Explorations on the continuous oxidation kinetics of diesel PM from heavy-duty vehicles using a single ramp rate method

Abstract

Particulate matter (PM) emitted by internal combustion engines has brought about serious environmental problems. Investigations of the PM oxidation behaviors and kinetics make the foundations of decreasing PM emission and working out the regeneration problems of PM capture devices. In this paper, the oxidation kinetics and microstructure evolutions of diesel PM in the oxidation process were researched. The results showed that thermogravimetric analysis (TGA) temperature history had a limited influence on the tendency of the oxidation kinetics. The volatilization of the organic compounds dominated the mass loss without any heat release at the initial stage of PM oxidation.
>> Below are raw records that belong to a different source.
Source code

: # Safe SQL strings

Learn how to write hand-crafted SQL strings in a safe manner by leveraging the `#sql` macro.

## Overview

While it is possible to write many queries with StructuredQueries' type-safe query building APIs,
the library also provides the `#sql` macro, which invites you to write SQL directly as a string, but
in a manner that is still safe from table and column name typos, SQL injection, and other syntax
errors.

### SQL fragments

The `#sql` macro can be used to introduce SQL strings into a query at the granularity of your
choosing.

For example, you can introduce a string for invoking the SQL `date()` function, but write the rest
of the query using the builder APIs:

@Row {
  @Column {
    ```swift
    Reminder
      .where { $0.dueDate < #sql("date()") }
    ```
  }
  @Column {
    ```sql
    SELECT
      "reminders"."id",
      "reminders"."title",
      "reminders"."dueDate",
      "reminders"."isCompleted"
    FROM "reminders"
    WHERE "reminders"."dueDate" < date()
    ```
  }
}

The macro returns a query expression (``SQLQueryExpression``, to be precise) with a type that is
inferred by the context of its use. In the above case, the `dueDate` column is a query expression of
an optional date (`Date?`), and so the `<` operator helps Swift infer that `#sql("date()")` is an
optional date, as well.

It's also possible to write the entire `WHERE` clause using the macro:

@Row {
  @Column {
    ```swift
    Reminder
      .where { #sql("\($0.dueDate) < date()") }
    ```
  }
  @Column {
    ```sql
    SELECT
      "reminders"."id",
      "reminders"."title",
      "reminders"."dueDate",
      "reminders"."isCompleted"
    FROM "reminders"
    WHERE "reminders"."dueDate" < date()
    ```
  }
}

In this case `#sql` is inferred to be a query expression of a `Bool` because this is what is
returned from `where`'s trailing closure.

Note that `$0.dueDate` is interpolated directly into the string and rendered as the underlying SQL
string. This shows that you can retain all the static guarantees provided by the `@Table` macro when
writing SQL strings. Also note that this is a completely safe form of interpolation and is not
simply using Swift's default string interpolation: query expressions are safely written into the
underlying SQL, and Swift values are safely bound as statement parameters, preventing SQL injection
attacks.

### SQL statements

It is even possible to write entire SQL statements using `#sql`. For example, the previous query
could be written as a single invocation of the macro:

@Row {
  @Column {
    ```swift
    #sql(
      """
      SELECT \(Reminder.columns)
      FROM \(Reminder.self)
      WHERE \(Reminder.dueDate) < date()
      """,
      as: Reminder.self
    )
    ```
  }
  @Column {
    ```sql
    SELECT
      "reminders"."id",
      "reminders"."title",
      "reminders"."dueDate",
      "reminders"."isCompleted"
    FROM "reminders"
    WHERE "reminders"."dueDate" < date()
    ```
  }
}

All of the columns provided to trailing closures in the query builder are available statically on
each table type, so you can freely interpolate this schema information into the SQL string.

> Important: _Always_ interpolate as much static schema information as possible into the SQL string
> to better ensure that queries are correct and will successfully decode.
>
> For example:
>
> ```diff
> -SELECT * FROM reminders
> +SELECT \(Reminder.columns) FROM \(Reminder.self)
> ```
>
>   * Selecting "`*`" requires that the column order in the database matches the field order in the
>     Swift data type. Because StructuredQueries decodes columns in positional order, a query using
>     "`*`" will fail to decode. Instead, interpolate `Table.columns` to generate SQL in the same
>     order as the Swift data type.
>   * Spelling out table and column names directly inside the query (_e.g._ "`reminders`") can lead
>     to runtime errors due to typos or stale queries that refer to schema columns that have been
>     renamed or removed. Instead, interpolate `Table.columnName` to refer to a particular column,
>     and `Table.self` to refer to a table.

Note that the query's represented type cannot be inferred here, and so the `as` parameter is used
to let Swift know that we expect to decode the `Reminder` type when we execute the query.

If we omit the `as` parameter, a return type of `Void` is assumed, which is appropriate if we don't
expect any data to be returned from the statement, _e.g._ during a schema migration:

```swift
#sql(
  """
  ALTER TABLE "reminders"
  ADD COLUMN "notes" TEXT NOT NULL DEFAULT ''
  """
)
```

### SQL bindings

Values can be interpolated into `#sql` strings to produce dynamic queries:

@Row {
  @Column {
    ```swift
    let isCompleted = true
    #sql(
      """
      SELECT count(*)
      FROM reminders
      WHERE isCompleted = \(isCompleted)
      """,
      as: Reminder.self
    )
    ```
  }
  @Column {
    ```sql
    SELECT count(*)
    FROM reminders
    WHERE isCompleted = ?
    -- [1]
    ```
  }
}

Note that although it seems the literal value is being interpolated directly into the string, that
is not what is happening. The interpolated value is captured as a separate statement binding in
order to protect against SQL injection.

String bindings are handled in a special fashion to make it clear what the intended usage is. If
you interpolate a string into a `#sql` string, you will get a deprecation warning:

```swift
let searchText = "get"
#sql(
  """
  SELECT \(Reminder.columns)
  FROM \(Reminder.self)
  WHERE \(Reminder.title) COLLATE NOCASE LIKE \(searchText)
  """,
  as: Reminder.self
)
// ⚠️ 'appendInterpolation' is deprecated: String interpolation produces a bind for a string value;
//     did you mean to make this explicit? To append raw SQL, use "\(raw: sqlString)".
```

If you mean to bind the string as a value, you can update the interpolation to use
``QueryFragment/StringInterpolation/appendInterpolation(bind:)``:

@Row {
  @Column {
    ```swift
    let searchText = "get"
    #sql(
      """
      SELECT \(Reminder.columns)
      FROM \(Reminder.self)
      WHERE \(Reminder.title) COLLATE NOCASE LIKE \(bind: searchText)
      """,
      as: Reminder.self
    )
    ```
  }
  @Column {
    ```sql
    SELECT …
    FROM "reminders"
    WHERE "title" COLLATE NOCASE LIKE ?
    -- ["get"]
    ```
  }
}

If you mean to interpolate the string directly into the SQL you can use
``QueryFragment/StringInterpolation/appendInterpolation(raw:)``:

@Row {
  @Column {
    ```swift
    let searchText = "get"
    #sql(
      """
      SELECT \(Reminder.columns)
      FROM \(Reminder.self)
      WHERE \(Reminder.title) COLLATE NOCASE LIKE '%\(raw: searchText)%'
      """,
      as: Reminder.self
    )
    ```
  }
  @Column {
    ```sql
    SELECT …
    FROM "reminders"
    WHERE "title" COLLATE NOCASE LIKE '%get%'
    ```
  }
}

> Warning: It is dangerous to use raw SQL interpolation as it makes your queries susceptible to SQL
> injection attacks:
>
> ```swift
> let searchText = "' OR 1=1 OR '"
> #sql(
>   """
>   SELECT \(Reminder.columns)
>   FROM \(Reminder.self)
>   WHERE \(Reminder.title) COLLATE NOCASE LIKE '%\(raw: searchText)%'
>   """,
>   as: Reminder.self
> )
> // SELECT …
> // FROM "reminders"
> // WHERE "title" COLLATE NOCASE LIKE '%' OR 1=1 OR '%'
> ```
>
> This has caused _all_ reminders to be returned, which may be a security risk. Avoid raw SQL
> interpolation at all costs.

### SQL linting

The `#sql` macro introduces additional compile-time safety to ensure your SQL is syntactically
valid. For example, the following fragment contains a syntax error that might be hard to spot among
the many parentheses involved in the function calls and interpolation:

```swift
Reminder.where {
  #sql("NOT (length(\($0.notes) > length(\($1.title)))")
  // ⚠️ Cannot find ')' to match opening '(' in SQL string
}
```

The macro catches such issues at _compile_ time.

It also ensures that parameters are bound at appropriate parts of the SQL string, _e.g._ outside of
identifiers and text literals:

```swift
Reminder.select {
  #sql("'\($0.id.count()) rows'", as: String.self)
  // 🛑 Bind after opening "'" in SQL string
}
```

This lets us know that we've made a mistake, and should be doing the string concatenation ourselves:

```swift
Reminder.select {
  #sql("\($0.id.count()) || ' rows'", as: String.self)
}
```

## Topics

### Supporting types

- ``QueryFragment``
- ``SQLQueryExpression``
The abnormal phenomenon (negative apparent activation energy) was observed in the oxidation process when the oxidation temperature was in the range of 200 °C–340 °C, which was ubiquitous during PM oxidation. However, the abnormal phenomenon disappeared if the PM sample was pre-treated to remove the volatile organic compounds (VOC), with the result that the phenomenon was caused by the VOC. The hydrogen bonding complex was formed in that temperature range, where the energy of the hydrogen bonding complex was lower than the value of the reactants, which caused the negative apparent activation energy. The apparent activation energy increased gradually when the temperature was higher than 340 °C.